■ ASSIGNMENT
Lines to return, exactly: from the line with "### Writeup / README" to the line with "The code for this" in the entries below, both included.
..........
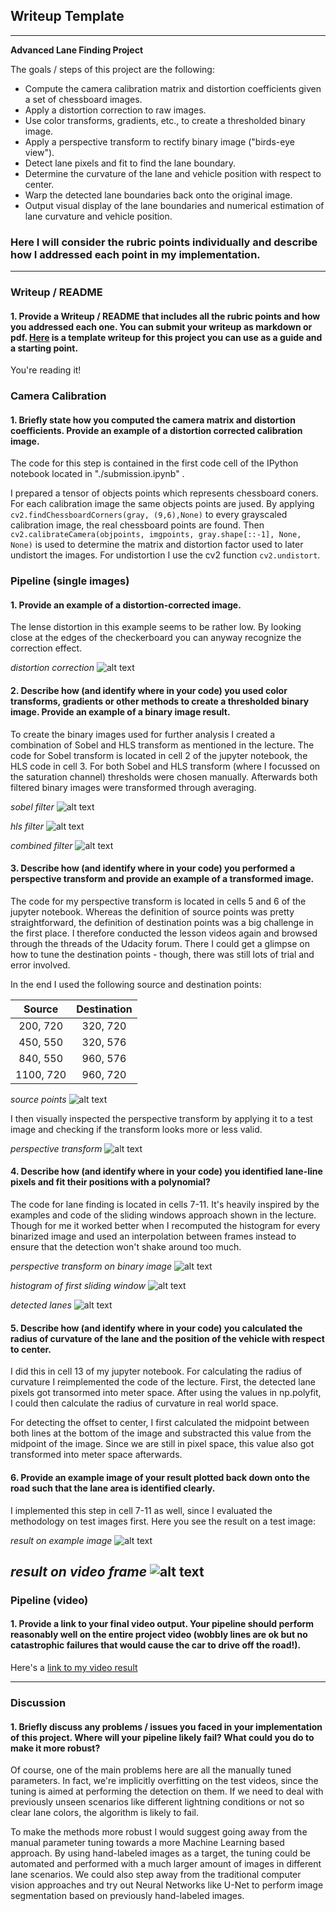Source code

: ## Writeup Template

---

**Advanced Lane Finding Project**

The goals / steps of this project are the following:

* Compute the camera calibration matrix and distortion coefficients given a set of chessboard images.
* Apply a distortion correction to raw images.
* Use color transforms, gradients, etc., to create a thresholded binary image.
* Apply a perspective transform to rectify binary image ("birds-eye view").
* Detect lane pixels and fit to find the lane boundary.
* Determine the curvature of the lane and vehicle position with respect to center.
* Warp the detected lane boundaries back onto the original image.
* Output visual display of the lane boundaries and numerical estimation of lane curvature and vehicle position.

[//]: # (Image References)

[image1]: ./examples/image_1.png "Undistorted"
[image2]: ./examples/image_2.png "Sobel"
[image3]: ./examples/image_3.png "HLS filter"
[image4]: ./examples/image_4.png "Combined filter"
[image5]: ./examples/image_5.png "Warp source points"
[image6]: ./examples/image_6.png "Warped"
[image7]: ./examples/image_7.png "Binarized"
[image8]: ./examples/image_8.png "Histogram"
[image9]: ./examples/image_9.png "Lanes"
[image10]: ./examples/image_10.png "Output"
[image11]: ./examples/image_11.png "Output"
[video1]: ./final_submission.mp4 "Video"


### Here I will consider the rubric points individually and describe how I addressed each point in my implementation.  

---

### Writeup / README

#### 1. Provide a Writeup / README that includes all the rubric points and how you addressed each one.  You can submit your writeup as markdown or pdf.  [Here](https://github.com/udacity/CarND-Advanced-Lane-Lines/blob/master/writeup_template.md) is a template writeup for this project you can use as a guide and a starting point.  

You're reading it!

### Camera Calibration

#### 1. Briefly state how you computed the camera matrix and distortion coefficients. Provide an example of a distortion corrected calibration image.

The code for this step is contained in the first code cell of the IPython notebook located in "./submission.ipynb" .  

I prepared a tensor of objects points which represents chessboard coners. For each calibration image the same objects points are jused. By applying `cv2.findChessboardCorners(gray, (9,6),None)` to every grayscaled calibration image, the real chessboard points are found. Then `cv2.calibrateCamera(objpoints, imgpoints, gray.shape[::-1], None, None)` is used to determine the matrix and distortion factor used to later undistort the images. For undistortion I use the cv2 function `cv2.undistort`.

### Pipeline (single images)

#### 1. Provide an example of a distortion-corrected image.

The lense distortion in this example seems to be rather low. By looking close at the edges of the checkerboard you can anyway recognize the correction effect.

*distortion correction*
![alt text][image1]

#### 2. Describe how (and identify where in your code) you used color transforms, gradients or other methods to create a thresholded binary image.  Provide an example of a binary image result.

To create the binary images used for further analysis I created a combination of Sobel and HLS transform as mentioned in the lecture. The code for Sobel transform is located in cell 2 of the jupyter notebook, the HLS code in cell 3. For both Sobel and HLS transform (where I focussed on the saturation channel) thresholds were chosen manually. Afterwards both filtered binary images were transformed through averaging.

*sobel filter*
![alt text][image2]

*hls filter*
![alt text][image3]

*combined filter*
![alt text][image4]


#### 3. Describe how (and identify where in your code) you performed a perspective transform and provide an example of a transformed image.

The code for my perspective transform is located in cells 5 and 6 of the jupyter notebook. Whereas the definition of source points was pretty straightforward, the definition of destination points was a big challenge in the first place. I therefore conducted the lesson videos again and browsed through the threads of the Udacity forum. There I could get a glimpse on how to tune the destination points - though, there was still lots of trial and error involved.

In the end I used the following source and destination points:

| Source        | Destination   |
|:-------------:|:-------------:|
| 200, 720      | 320, 720      |
| 450, 550      | 320, 576      |
| 840, 550      | 960, 576      |
| 1100, 720     | 960, 720      |

*source points*
![alt text][image5]

I then visually inspected the perspective transform by applying it to a test image and checking if the transform looks more or less valid.

*perspective transform*
![alt text][image6]

#### 4. Describe how (and identify where in your code) you identified lane-line pixels and fit their positions with a polynomial?

The code for lane finding is located in cells 7-11. It's heavily inspired by the examples and code of the sliding windows approach shown in the lecture. Though for me it worked better when I recomputed the histogram for every binarized image and used an interpolation between frames instead to ensure that the detection won't shake around too much.

*perspective transform on binary image*
![alt text][image7]

*histogram of first sliding window*
![alt text][image8]

*detected lanes*
![alt text][image9]

#### 5. Describe how (and identify where in your code) you calculated the radius of curvature of the lane and the position of the vehicle with respect to center.

I did this in cell 13 of my jupyter notebook. For calculating the radius of curvature I reimplemented the code of the lecture. First, the detected lane pixels got transormed into meter space. After using the values in np.polyfit, I could then calculate the radius of curvature in real world space.

For detecting the offset to center, I first calculated the midpoint between both lines at the bottom of the image and substracted this value from the  midpoint of the image. Since we are still in pixel space, this value also got transformed into meter space afterwards.

#### 6. Provide an example image of your result plotted back down onto the road such that the lane area is identified clearly.

I implemented this step in cell 7-11 as well, since I evaluated the methodology on test images first. Here you see the result on a test image:

*result on example image*
![alt text][image10]

*result on video frame*
![alt text][image11]
---

### Pipeline (video)

#### 1. Provide a link to your final video output.  Your pipeline should perform reasonably well on the entire project video (wobbly lines are ok but no catastrophic failures that would cause the car to drive off the road!).

Here's a [link to my video result](./project_video.mp4)

---

### Discussion

#### 1. Briefly discuss any problems / issues you faced in your implementation of this project.  Where will your pipeline likely fail?  What could you do to make it more robust?

Of course, one of the main problems here are all the manually tuned parameters. In fact, we're implicitly overfitting on the test videos, since the tuning is aimed at performing the detection on them. If we need to deal with previously unseen scenarios like different lightning conditions or not so clear lane colors, the algorithm is likely to fail.

To make the methods more robust I would suggest going away from the manual parameter tuning towards a more Machine Learning based approach. By using hand-labeled images as a target, the tuning could be automated and performed with a much larger amount of images in different lane scenarios. We could also step away from the traditional computer vision approaches and try out Neural Networks like U-Net to perform image segmentation based on previously hand-labeled images.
..........
■ TASK ANSWER
### Writeup / README

#### 1. Provide a Writeup / README that includes all the rubric points and how you addressed each one.  You can submit your writeup as markdown or pdf.  [Here](https://github.com/udacity/CarND-Advanced-Lane-Lines/blob/master/writeup_template.md) is a template writeup for this project you can use as a guide and a starting point.  

You're reading it!

### Camera Calibration

#### 1. Briefly state how you computed the camera matrix and distortion coefficients. Provide an example of a distortion corrected calibration image.

The code for this step is contained in the first code cell of the IPython notebook located in "./submission.ipynb" .  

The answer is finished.